Format
Free-tagging
This review originally appeared in E157, Christmas 2005.
There are an awful lot of things wrong with Shadow Of The Colossus, but they all fall into just two categories. The first are the straightforward things that suffer from Ueda's team having bitten off more than it can chew: the framerate that drops to a dreamy stutter; the adaptive music that jars from one track to another; the platforming control scheme that simply isn't always capable of attaching a moving person to a moving monolith; the camera that fails to match up to the prodigious challenge of keeping both wanderer and colossus in sight at the same time. These are the simple failings of the game, and how much they damage your enjoyment of it will depend rather on your response to the second set of problems - especially since it begins to become apparent they aren't problems at all.
Take Agro, the wanderer's magnificent mount. The detail on his mane and tail may look a little low resolution by current standards, but his overall form and animation are beguiling. He isn't just a convincing portrayal of a horse, he's a convincing portrayal of a specific horse: handsome, weighty and a little intimidating at close quarters. But as soon as you take the reins, it's easy to be disappointed. Control - a basic point'n'squirt system - is clumsy, crude and unpredictable, and his majestic grace is undermined by being banged into cliff walls and tight corners with an ungainly thump. But, as the game's first few hours slip by, something subtle and seductive happens. You learn that Agro isn't badly implemented, just a little badly behaved: headstrong and independent, he isn't always going to go where he's led. You notice that, actually, he's a rather bigger horse than the wanderer seems used to riding, causing him to shift a little side-saddle when left idle, to ease the ache in his hips. You notice that Agro is intelligent enough to manage simple pathfinding himself, taking responsibility for both of you across crumbling bridges. And since, by then, the game's overpowering sense of solitude and emptiness has started to sink into your bones, his moments of spirited disobedience are as welcome as his screams of terror when he sees you thrown flying by a lazy swipe of a colossal hand.
Or take the game's stultifying structure: arriving at the central temple structure, it's soon discovered that the wanderer's purpose in this strangely lifeless landscape is to return to life the woman that he loves. To do so, he discovers he must destroy the 16 great colossi that wander its plains and sleep in its caves.
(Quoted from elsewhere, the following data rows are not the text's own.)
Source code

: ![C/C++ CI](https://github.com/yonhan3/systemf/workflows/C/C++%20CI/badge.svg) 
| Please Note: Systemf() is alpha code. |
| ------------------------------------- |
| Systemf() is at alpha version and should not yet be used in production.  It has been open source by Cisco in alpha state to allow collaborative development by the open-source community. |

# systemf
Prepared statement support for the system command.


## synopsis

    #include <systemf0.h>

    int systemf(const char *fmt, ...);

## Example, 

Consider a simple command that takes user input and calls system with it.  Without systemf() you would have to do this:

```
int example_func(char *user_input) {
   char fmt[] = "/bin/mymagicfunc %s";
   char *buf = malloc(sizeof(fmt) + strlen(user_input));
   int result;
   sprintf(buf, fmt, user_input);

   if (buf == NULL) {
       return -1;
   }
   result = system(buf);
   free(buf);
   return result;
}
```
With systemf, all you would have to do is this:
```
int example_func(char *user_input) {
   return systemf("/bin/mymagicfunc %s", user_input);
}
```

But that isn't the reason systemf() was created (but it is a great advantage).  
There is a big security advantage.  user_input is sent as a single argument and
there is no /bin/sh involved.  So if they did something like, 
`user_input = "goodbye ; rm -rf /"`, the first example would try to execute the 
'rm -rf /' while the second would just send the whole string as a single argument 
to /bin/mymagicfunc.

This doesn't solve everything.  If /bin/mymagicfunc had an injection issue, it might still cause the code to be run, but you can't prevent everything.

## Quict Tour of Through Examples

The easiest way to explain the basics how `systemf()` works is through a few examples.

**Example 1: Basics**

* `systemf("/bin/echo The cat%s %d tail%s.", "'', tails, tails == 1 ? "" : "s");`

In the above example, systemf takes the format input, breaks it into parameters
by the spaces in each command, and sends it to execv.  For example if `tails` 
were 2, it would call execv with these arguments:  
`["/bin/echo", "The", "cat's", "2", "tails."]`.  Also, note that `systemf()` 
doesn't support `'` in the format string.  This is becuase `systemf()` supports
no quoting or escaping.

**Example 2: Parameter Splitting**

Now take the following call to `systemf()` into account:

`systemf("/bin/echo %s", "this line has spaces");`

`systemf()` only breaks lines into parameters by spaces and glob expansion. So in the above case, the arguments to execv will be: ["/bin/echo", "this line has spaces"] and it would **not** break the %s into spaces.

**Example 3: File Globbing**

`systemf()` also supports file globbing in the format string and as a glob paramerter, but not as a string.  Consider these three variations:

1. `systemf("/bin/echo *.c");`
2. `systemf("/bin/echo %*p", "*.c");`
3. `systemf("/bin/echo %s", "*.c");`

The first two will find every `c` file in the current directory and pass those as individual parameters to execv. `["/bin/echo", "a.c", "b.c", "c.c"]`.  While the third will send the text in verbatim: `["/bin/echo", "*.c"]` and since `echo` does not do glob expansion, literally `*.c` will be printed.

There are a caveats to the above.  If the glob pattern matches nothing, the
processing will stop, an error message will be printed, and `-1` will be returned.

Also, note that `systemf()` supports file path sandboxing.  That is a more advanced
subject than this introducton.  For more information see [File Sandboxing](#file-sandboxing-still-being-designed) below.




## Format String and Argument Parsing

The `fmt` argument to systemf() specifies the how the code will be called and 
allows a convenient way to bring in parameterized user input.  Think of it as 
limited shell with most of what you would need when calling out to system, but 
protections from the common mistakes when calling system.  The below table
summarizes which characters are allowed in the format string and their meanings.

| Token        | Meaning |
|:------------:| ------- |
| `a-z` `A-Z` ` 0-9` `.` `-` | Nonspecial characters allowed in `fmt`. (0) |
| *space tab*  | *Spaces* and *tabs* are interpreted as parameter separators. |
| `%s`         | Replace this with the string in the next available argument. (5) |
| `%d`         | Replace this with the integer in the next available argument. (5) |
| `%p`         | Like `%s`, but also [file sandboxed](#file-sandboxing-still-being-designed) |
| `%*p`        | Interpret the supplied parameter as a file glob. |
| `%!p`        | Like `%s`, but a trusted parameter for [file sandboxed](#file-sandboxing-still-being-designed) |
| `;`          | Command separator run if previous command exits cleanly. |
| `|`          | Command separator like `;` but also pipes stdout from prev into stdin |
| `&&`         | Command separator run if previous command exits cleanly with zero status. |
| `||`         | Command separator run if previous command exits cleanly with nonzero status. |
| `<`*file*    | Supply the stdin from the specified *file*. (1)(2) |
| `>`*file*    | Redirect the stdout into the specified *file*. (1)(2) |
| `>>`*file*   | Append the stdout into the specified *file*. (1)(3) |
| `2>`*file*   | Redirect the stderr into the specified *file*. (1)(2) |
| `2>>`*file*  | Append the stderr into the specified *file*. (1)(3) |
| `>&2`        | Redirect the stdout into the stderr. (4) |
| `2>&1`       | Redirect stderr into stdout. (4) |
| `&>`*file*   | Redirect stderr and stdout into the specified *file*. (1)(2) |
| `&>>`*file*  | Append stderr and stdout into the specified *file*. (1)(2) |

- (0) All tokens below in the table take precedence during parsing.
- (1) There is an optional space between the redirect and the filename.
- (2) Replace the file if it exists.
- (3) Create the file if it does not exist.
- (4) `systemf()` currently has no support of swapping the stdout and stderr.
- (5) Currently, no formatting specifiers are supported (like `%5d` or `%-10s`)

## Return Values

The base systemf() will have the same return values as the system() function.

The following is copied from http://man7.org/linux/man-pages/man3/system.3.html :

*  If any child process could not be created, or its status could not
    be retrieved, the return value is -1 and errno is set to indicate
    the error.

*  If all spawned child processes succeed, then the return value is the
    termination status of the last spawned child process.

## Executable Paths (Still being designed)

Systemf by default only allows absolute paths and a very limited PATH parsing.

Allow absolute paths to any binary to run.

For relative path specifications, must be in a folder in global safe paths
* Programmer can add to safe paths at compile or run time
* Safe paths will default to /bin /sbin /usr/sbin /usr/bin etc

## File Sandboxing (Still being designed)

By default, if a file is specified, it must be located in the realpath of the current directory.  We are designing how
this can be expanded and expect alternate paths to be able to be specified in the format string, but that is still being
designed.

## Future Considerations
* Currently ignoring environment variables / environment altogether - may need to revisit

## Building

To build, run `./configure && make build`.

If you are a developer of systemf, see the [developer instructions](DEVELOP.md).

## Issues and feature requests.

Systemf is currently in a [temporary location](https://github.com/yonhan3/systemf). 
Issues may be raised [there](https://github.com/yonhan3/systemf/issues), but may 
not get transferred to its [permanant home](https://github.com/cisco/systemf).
Once one is defeated, he is returned automatically to the temple and given his clue to seek out and destroy the next: 16 times over without variation. Finding each is far from simple, but there's no science to the task beyond simply pointing yourself in the right direction and taking the time to traverse the game's almost entirely empty landscape. There's nothing else to find, no interruption in the pace or pattern of search, kill, return. But again, as you relinquish traditional expectations of how videogames work and surrender to the otherworldly atmosphere, this starts to be a story in itself. The space is so vast, the muted beauty of the world so varied and elusive, that travelling through it becomes the tale the game has to tell. The lack of life - aside from the birds which follow your progress like gulls follow a ship and the lizards you can kill to enhance your strength - stops feeling like a lack of detail and more like an expression of the world's oddly dormant state; it becomes hard to shake the impression that the land itself is watching you, waiting to see how it will be changed by your actions. And that tension is amplified over and over by the looping structure of the game. It was obvious from the first images released that destroying the magnificent colossi was going to be a triumph tempered with regret and guilt, but that anxiety builds to an almost unbearable pitch as you skewer one after the other to their monumental quicks.
But beyond those things - of the rules it breaks through ineptitude and the rules it breaks from a determination to forge something new - there's not much that can be said about Shadow Of The Colossus. Not because there aren't pages to be written about the designs of the colossi, the wisdom of some of the puzzles involved in defeating them, or the deliberately ambiguous implications of the story (see 'Bridging the gap'), but because this is a game with so little content that to discuss specifics would be to tarnish an experience that needs to be approached with as few preconceptions as possible. Even the screenshots accompanying this review have been taken to avoid giving more than a couple of hints as to the sights the game contains. This is, as it ought to be, a game like no other before and, as it was always going to be, one that isn't perfect. But an achievement this colossal was always going to cast some shadows of its own. [8]



Comments
1A great review of one of my all-time favourite games. I'll almost definately take a sucker-punch in my wallet for the HD re-release - if they fix that shaky framerate and hopefully the camera aiming, then this will be wonderful.